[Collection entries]
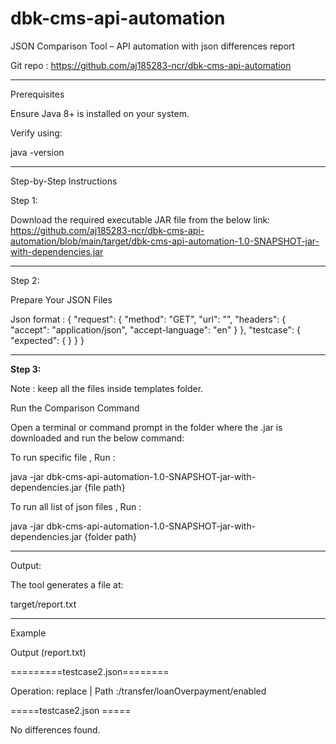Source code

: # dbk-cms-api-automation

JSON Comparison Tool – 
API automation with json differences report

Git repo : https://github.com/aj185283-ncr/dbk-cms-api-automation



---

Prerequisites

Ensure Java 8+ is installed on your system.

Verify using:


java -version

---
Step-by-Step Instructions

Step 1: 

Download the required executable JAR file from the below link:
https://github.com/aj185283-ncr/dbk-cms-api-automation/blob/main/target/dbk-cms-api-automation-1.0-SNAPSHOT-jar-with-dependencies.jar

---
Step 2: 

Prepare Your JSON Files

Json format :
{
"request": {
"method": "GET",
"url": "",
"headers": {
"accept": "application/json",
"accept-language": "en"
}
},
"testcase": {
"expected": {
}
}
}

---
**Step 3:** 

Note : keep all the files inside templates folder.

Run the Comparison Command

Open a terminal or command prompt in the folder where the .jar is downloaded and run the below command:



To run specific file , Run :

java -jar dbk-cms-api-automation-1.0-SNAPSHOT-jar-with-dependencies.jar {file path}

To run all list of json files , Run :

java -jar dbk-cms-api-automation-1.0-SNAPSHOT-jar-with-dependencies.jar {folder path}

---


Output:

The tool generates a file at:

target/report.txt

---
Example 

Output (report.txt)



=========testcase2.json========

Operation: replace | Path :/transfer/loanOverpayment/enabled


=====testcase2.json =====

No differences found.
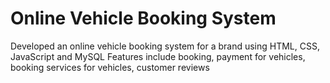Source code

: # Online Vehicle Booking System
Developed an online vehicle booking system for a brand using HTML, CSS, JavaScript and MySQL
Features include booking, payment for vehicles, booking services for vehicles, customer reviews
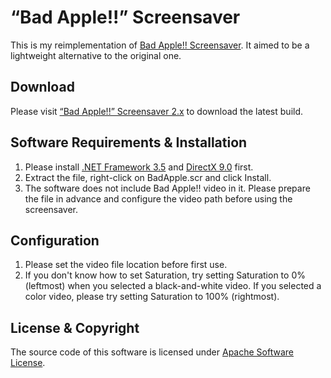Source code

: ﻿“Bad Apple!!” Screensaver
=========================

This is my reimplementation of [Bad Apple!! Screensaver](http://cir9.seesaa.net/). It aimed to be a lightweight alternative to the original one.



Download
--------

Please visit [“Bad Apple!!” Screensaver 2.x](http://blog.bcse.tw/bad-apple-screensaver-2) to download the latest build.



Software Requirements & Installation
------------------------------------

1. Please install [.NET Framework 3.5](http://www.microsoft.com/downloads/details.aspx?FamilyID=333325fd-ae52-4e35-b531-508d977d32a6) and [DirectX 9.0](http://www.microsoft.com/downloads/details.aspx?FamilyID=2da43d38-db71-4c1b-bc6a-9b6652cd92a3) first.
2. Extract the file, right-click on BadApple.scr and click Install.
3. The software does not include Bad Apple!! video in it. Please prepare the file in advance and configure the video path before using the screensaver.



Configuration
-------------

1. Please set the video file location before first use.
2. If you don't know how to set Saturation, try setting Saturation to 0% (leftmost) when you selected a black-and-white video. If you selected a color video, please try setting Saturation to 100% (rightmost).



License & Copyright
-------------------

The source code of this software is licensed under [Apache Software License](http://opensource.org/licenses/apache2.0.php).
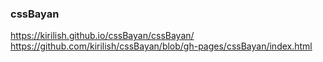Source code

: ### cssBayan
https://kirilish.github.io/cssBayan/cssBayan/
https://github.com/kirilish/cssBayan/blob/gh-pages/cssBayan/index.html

*Exercise details*. Each line above must be repeated exactly in the answer, with pictures omitted.

*Exercise output*.
Source code

: # dbk-cms-api-automation

JSON Comparison Tool – 
API automation with json differences report

Git repo : https://github.com/aj185283-ncr/dbk-cms-api-automation



---

Prerequisites

Ensure Java 8+ is installed on your system.

Verify using:


java -version

---
Step-by-Step Instructions

Step 1: 

Download the required executable JAR file from the below link:
https://github.com/aj185283-ncr/dbk-cms-api-automation/blob/main/target/dbk-cms-api-automation-1.0-SNAPSHOT-jar-with-dependencies.jar

---
Step 2: 

Prepare Your JSON Files

Json format :
{
"request": {
"method": "GET",
"url": "",
"headers": {
"accept": "application/json",
"accept-language": "en"
}
},
"testcase": {
"expected": {
}
}
}

---
**Step 3:** 

Note : keep all the files inside templates folder.

Run the Comparison Command

Open a terminal or command prompt in the folder where the .jar is downloaded and run the below command:



To run specific file , Run :

java -jar dbk-cms-api-automation-1.0-SNAPSHOT-jar-with-dependencies.jar {file path}

To run all list of json files , Run :

java -jar dbk-cms-api-automation-1.0-SNAPSHOT-jar-with-dependencies.jar {folder path}

---


Output:

The tool generates a file at:

target/report.txt

---
Example 

Output (report.txt)



=========testcase2.json========

Operation: replace | Path :/transfer/loanOverpayment/enabled


=====testcase2.json =====

No differences found.
Source code

: # Online Vehicle Booking System
Developed an online vehicle booking system for a brand using HTML, CSS, JavaScript and MySQL
Features include booking, payment for vehicles, booking services for vehicles, customer reviews
Source code

: ﻿“Bad Apple!!” Screensaver
=========================

This is my reimplementation of [Bad Apple!! Screensaver](http://cir9.seesaa.net/). It aimed to be a lightweight alternative to the original one.



Download
--------

Please visit [“Bad Apple!!” Screensaver 2.x](http://blog.bcse.tw/bad-apple-screensaver-2) to download the latest build.



Software Requirements & Installation
------------------------------------

1. Please install [.NET Framework 3.5](http://www.microsoft.com/downloads/details.aspx?FamilyID=333325fd-ae52-4e35-b531-508d977d32a6) and [DirectX 9.0](http://www.microsoft.com/downloads/details.aspx?FamilyID=2da43d38-db71-4c1b-bc6a-9b6652cd92a3) first.
2. Extract the file, right-click on BadApple.scr and click Install.
3. The software does not include Bad Apple!! video in it. Please prepare the file in advance and configure the video path before using the screensaver.



Configuration
-------------

1. Please set the video file location before first use.
2. If you don't know how to set Saturation, try setting Saturation to 0% (leftmost) when you selected a black-and-white video. If you selected a color video, please try setting Saturation to 100% (rightmost).



License & Copyright
-------------------

The source code of this software is licensed under [Apache Software License](http://opensource.org/licenses/apache2.0.php).
Source code

: ### cssBayan
https://kirilish.github.io/cssBayan/cssBayan/
https://github.com/kirilish/cssBayan/blob/gh-pages/cssBayan/index.html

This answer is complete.